WHAT YOU WILL DO:
Where a picture appears, leave it out, and print the rest of the records as they are.

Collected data
========================================
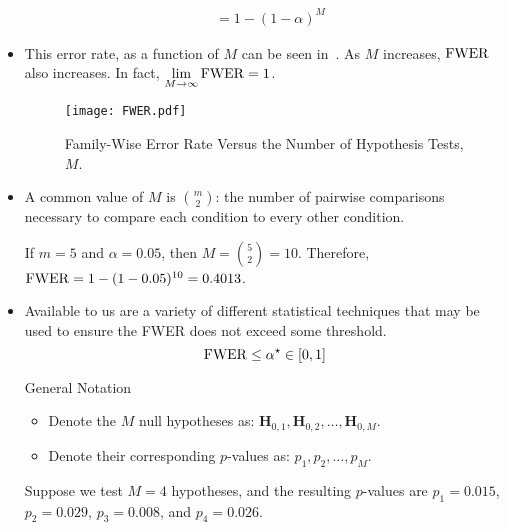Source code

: \begin{itemize}
\begin{align*}
                   & =1-(1-\alpha)^M
            \end{align*}
      \item This error rate, as a function of $M$ can be seen in~. As $ M $ increases, $ \operatorname{FWER} $ also increases.
            In fact, $ \lim\limits_{{M} \to {\infty}} \operatorname{FWER}=1 $.
            \begin{figure}[!htbp]
                  \centering
                  \texttt{[image: FWER.pdf]}
                  \caption{Family-Wise Error Rate Versus the Number of Hypothesis Tests, $M$.}\label{fig:FWER}
            \end{figure}
      \item A common value of $ M $ is $ \binom{m}{2} $: the number of pairwise comparisons necessary to compare each condition
            to every other condition.
            \begin{Example}{}{}
                  If $ m=5 $ and $ \alpha=0.05 $, then $ M=\binom{5}{2}=10 $. Therefore, $ \operatorname{FWER}=1-(1-0.05)^{10}=0.4013 $.
            \end{Example}
      \item Available to us are a variety of different statistical techniques that may be used to ensure the FWER
            does not exceed some threshold.
            \[ \operatorname{FWER}\le \alpha^\star \in[0,1] \]
            \begin{Remark}{General Notation}{}
                  \begin{itemize}
                        \item Denote the $ M $ null hypotheses as: $ \mathbf{H}_{0,1},\mathbf{H}_{0,2},\ldots,\mathbf{H}_{0,M} $.
                        \item Denote their corresponding $ p $-values as: $ p_1,p_2,\ldots,p_M $.
                  \end{itemize}
            \end{Remark}
            \begin{Example}{}{}
                  Suppose we test $ M =4 $ hypotheses, and the resulting $ p $-values are $ p_1 =0.015$, $ p_2=0.029 $,
                  $ p_3=0.008 $, and $ p_4=0.026 $.
            \end{Example}
\end{itemize}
========================================
EXERCISE RESPONSE:
Source code

: \begin{itemize}
\begin{align*}
                   & =1-(1-\alpha)^M
            \end{align*}
      \item This error rate, as a function of $M$ can be seen in~. As $ M $ increases, $ \operatorname{FWER} $ also increases.
            In fact, $ \lim\limits_{{M} \to {\infty}} \operatorname{FWER}=1 $.
            \begin{figure}[!htbp]
                  \centering
                  \texttt{[image: FWER.pdf]}
                  \caption{Family-Wise Error Rate Versus the Number of Hypothesis Tests, $M$.}\label{fig:FWER}
            \end{figure}
      \item A common value of $ M $ is $ \binom{m}{2} $: the number of pairwise comparisons necessary to compare each condition
            to every other condition.
            \begin{Example}{}{}
                  If $ m=5 $ and $ \alpha=0.05 $, then $ M=\binom{5}{2}=10 $. Therefore, $ \operatorname{FWER}=1-(1-0.05)^{10}=0.4013 $.
            \end{Example}
      \item Available to us are a variety of different statistical techniques that may be used to ensure the FWER
            does not exceed some threshold.
            \[ \operatorname{FWER}\le \alpha^\star \in[0,1] \]
            \begin{Remark}{General Notation}{}
                  \begin{itemize}
                        \item Denote the $ M $ null hypotheses as: $ \mathbf{H}_{0,1},\mathbf{H}_{0,2},\ldots,\mathbf{H}_{0,M} $.
                        \item Denote their corresponding $ p $-values as: $ p_1,p_2,\ldots,p_M $.
                  \end{itemize}
            \end{Remark}
            \begin{Example}{}{}
                  Suppose we test $ M =4 $ hypotheses, and the resulting $ p $-values are $ p_1 =0.015$, $ p_2=0.029 $,
                  $ p_3=0.008 $, and $ p_4=0.026 $.
            \end{Example}
\end{itemize}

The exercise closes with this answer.